THE UNICORN – ISSUE 599

Chasing a wave worth losing your job over.

I’m motioning through mid-week-monotony when I receive a call from Darcy Ward, asking about the chances of me getting a few days off work for a strike mission. 

Darcy is the man behind the video lens, a prolific chronicler of all-things surfing over the last decade and currently the creative/marketing director of Vissla Australia.   

As I’m amidst a busy summer holidays’ lifeguarding season, I answer with an initial, ‘No chance!’
I hang up the phone and then Darcy texts through a photo of the swell chart with a message: “It’s looking like eight-10-foot for two days with pretty much no wind”. My heart drops. I’ll be absolutely devastated if I miss this. Toby Mossop and Darcy are going with or without me and the FOMO will be unbearable. It seems an opportunity worth losing my job over. 

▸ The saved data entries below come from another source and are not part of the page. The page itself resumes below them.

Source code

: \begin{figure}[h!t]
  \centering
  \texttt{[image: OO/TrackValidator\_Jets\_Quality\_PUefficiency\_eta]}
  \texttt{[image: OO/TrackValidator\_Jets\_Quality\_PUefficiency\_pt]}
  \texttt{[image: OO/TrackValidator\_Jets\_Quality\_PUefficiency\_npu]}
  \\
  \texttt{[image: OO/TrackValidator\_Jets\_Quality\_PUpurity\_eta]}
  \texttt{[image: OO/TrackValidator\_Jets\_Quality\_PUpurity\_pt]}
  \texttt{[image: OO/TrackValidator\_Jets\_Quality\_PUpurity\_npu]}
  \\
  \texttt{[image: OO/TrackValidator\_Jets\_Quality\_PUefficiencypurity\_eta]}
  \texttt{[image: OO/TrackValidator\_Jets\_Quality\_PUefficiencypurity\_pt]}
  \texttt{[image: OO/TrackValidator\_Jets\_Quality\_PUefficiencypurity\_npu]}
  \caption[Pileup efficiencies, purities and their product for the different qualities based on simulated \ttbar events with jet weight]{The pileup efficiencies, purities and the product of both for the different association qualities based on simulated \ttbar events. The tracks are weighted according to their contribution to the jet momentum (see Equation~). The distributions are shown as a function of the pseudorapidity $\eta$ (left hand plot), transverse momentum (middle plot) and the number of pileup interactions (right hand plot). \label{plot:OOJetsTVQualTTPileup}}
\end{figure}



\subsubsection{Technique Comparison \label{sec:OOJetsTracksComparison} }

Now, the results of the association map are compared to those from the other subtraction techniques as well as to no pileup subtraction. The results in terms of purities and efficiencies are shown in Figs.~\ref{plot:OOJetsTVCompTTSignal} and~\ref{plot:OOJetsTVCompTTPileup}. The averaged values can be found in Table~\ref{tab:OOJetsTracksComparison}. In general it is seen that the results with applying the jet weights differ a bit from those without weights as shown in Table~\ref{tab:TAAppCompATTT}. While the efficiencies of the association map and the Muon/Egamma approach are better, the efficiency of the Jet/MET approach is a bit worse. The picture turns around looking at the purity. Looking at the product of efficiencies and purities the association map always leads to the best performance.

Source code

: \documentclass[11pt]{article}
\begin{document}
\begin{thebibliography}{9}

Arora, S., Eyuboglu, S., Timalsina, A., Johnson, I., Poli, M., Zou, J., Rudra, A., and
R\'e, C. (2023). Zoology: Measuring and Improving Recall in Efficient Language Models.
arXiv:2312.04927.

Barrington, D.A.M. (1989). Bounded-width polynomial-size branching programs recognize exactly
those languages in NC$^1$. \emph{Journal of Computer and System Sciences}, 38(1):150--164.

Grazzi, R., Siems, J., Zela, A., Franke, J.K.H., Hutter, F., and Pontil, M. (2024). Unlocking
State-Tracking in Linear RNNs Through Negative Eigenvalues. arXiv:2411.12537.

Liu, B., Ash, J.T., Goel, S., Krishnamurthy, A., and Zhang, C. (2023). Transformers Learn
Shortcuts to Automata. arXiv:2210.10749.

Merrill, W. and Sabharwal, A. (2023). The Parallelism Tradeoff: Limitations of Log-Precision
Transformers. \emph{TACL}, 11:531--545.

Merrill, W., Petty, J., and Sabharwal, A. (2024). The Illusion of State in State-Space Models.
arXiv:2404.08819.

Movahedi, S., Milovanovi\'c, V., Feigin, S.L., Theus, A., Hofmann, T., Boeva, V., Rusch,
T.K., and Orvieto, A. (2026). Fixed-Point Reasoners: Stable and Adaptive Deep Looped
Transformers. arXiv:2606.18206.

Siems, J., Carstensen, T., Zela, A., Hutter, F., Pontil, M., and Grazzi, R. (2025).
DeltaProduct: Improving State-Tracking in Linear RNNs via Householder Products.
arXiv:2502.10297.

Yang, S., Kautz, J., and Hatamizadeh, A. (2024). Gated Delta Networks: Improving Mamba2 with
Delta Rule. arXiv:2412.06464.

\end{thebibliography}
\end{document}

I nervously call the boss and plead my case. “Leave it with me”, he answers. A few nail-biting hours later, he calls me back and lets me know he’s updated my roster. Four days off! We’re on. I let the boys know I’m in and the flights are booked. 

Perched roadside atop my board bag in the darkness before dawn, I eagerly wait for the boys (Darcy Ward & Toby Mossop) to pick me up. This wave is the Unicorn we’ve had on our radar for the last eight years. There is no chance I’m going to miss this flight. 

Louie Hynd locked in.

An hour goes by watching dishevelled humans stagger out of taxis after a night on the town. I anxiously make a call to Darcy assuming he’s slept through his alarm. No answer, then a text pings back, “Mate we leave 2:30PM, not 2:30AM”. 

‘’Shit!” At least this is the earliest I’ve ever been packed and ready for a trip. I …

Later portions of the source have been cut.